I've written several articles on EXG suggesting to investors that the fund's NAV was not performing nearly as bad as the market price and that the fund was attractive at such low valuations. Even though EXG's NAV was holding up better than the most popular international ETF's over the past couple years, investors wanted nothing to do with EXG. At the end of 2011 when tax-loss selling hit its peak, EXG's market price discount had reached almost -18%, the widest since the market lows back in early 2009. So far this year, EXG's market price has rallied a bit up 13.5% YTD, better than its NAV performance up 8.9%. As a result, EXG has cut its discount to -14.2%, still quite wide considering where most global option-income funds trade with worse NAV total return performances than EXG.
I don't own EXG for the same reason I don't own ETY. EXG and ETY are the most aggressive of the EV option-income funds and I would just rather own leveraged CEFs to capture more appreciation potential in an up market environment.
Eaton Vance Risk-Managed Diversified Equity Income Fund (ETJ)
- 72,958,000 shares outstanding
- 7,295,000 shares potential buyback
- 289,000 shares average daily volume
ETJ is the least attractive Eaton Vance option-income fund in my opinion, even at a -14.4% discount. The reason is because ETJ is a "risk-managed" fund which buys 100% put option protection along with selling index call options. This added expense of buying put options has been a huge financial burden to the fund and takes away from income that could be used for growing its NAV or for distributions. Yes, EV has tried to offset this huge expense by selling deeper out-of-the money put options but that hasn't helped much.
What's most worrisome about ETJ is that it has not been able to sustain its NAV even in a down market when its strategy should excel let alone having very little NAV upside in a strong market. Option-income funds are inherently defensive to begin with so adding an extra layer of protection by buying 100% put options is unnecessary in my opinion. YTD, ETJ's total return NAV performance is up only 2.8%, the worst of all the Eaton Vance funds (see table above).
I believe Eaton Vance has been under pressure to do something about the wide discounts of its option-income funds, and short of converting all of their funds to "open-end" ETFs or mutual funds, this is a logical step.
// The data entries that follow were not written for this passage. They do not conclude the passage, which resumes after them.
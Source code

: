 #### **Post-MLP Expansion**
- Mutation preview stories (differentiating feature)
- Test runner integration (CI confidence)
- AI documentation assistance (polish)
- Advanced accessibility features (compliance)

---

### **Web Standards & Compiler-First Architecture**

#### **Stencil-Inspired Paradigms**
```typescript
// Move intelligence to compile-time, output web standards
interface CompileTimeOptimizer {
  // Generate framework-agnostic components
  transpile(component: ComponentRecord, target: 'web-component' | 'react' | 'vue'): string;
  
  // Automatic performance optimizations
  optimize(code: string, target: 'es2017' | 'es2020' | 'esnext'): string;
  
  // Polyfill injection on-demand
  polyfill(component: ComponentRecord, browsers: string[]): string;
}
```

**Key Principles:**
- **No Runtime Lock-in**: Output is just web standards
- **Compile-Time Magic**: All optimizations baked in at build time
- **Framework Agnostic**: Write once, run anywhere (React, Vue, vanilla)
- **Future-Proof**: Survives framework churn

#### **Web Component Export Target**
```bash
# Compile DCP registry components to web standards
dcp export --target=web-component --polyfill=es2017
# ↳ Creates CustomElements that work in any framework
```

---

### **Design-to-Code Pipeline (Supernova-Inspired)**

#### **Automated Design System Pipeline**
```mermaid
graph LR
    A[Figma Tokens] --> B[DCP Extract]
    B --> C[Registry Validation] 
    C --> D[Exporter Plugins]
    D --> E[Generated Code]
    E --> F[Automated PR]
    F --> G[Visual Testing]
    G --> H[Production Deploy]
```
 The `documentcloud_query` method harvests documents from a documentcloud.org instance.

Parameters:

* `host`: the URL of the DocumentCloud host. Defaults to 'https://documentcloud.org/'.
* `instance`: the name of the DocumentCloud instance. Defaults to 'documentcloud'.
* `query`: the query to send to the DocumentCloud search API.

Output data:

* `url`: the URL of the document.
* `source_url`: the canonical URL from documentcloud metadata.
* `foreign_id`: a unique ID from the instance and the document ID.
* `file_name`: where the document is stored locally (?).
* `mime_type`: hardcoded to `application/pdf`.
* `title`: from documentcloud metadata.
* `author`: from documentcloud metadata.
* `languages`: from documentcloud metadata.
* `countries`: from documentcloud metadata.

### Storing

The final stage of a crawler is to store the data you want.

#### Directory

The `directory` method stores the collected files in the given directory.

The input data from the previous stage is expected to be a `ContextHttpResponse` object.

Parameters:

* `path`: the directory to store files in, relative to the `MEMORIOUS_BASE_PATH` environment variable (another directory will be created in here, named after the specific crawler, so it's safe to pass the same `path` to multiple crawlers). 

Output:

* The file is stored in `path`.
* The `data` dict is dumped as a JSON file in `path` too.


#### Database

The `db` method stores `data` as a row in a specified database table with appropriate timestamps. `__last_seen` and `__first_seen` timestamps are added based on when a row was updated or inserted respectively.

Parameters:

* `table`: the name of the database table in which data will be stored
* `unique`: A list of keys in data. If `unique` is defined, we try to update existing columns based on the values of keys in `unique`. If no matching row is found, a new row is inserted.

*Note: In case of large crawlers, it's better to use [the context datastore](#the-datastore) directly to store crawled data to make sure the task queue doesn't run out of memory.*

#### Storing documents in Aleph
Though a conversion was probably never an option, it's fun to imagine what immediate 10%+ gains on their funds would have looked like.
Still, a share repurchase program should help these funds over time as it is basically an acknowledgment by the fund sponsor that their funds are undervalued, something that I have been saying for over a year for many of their funds. Looking into my crystal ball, the buyback program may signal a broader strategy change for their option-income funds as well. None of the funds had near the cash reserves to repurchase the amount of shares authorized according to the latest semi-annual reports this past March and June, so I'm guessing that Eaton Vance's longer term plan may be to raise cash reserves in preparation for any repurchases. What this could also mean is that Eaton Vance may be more inclined to sell stock positions at realized gains now. Considering how strong the market has been as we head into the notoriously more difficult September and October months, this could be a smart move. If that's the case, then taking some realized gains in stock positions instead of holding mostly unrealized capital gains will also result in a lower Return of Capital in their distributions too, something that may please the ROC crowd.
We'll have to see how all of this unfolds but I will say that I feel more positive about the developments for the Eaton Vance option-income funds going forward now than I have for awhile.